Temporal sequence of events at STB during the assembly and disassembly of the plasmid partitioning complex. ChIP assays were performed in cells arrested in G1 (time zero), and at every 5 min time point after their release into the cell cycle. In each panel, the top row indicates the reference protein that was paired with each of the others in individual assays. (A) Rep1 was not epitope-tagged; Mcd1 and Cse4 harbored HA3- and Myc12-epitopes, respectively, and the others Myc13-epitope. (B) Rsc2 harbored Myc13-epitope; the others HA3-epitope. (C) Rep1 was not epitope-tagged; Rsc8 and Rsc58 were tagged with Myc-13 epitope. (D) Mcd1 harbored HA3-epitope; the others Myc13-epitope.
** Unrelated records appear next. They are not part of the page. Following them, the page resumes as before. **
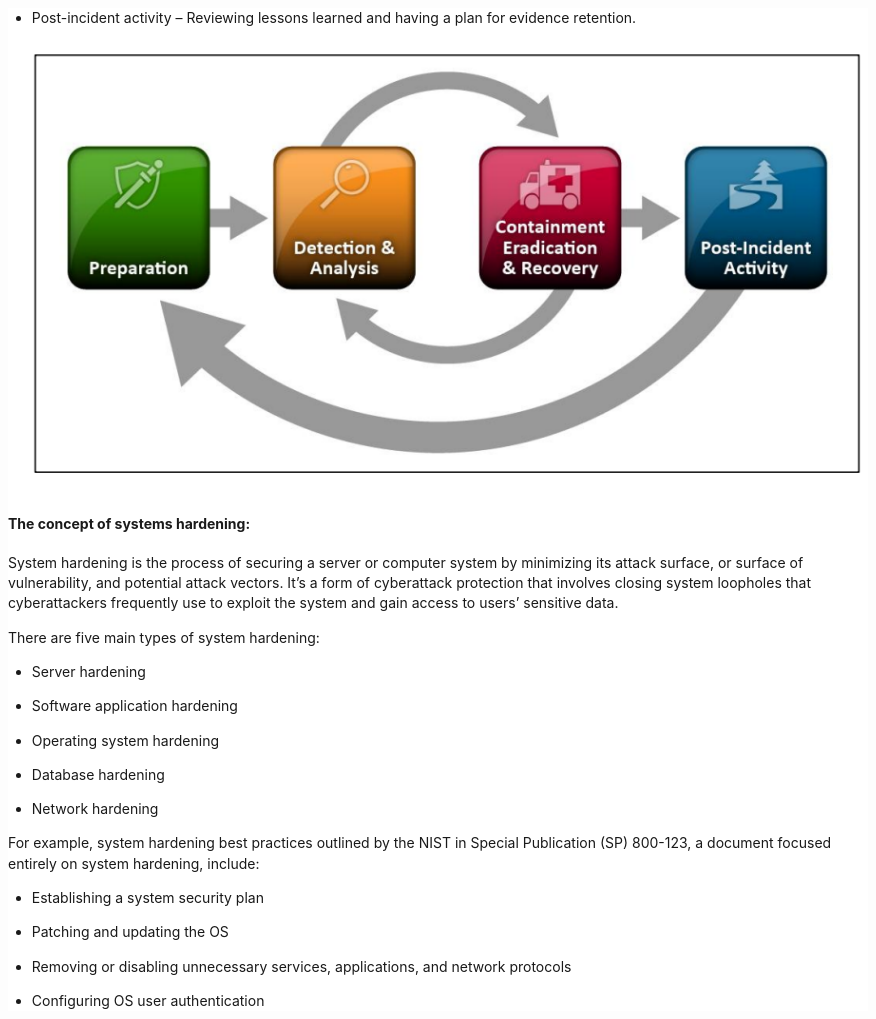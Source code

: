 - Post-incident activity – Reviewing lessons learned and having a plan for evidence retention.

 ![IRplan](../../00_includes/SEc08IRplan.png)

#### The concept of systems hardening:

System hardening is the process of securing a server or computer system by minimizing its attack surface, or surface of vulnerability, and potential attack vectors. It’s a form of cyberattack protection that involves closing system loopholes that cyberattackers frequently use to exploit the system and gain access to users’ sensitive data.

There are five main types of system hardening:

- Server hardening

- Software application hardening

- Operating system hardening

- Database hardening

- Network hardening

For example, system hardening best practices outlined by the NIST in Special Publication (SP) 800-123, a document focused entirely on system hardening, include:

- Establishing a system security plan


- Patching and updating the OS

- Removing or disabling unnecessary services, applications, and network protocols

- Configuring OS user authentication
In each individual assay, after splitting samples into equal portions, the reference protein was immunoprecipitated in one set and the test protein in the other. Rep1 was immunoprecipitated using an antibody to the native protein. Each of the other proteins was immunoprecipitated using an antibody to the epitope tag harbored by it. (E) The cumulative results from A–D are placed along the time line for plasmid segregation. Rep2, placed in parentheses, was not analysed in the present assays. Based on previous analyses, it is expected to follow the Rep1 pattern. The strains for these assays were MJY3162 to MJY5042 (Supplementary Table S1).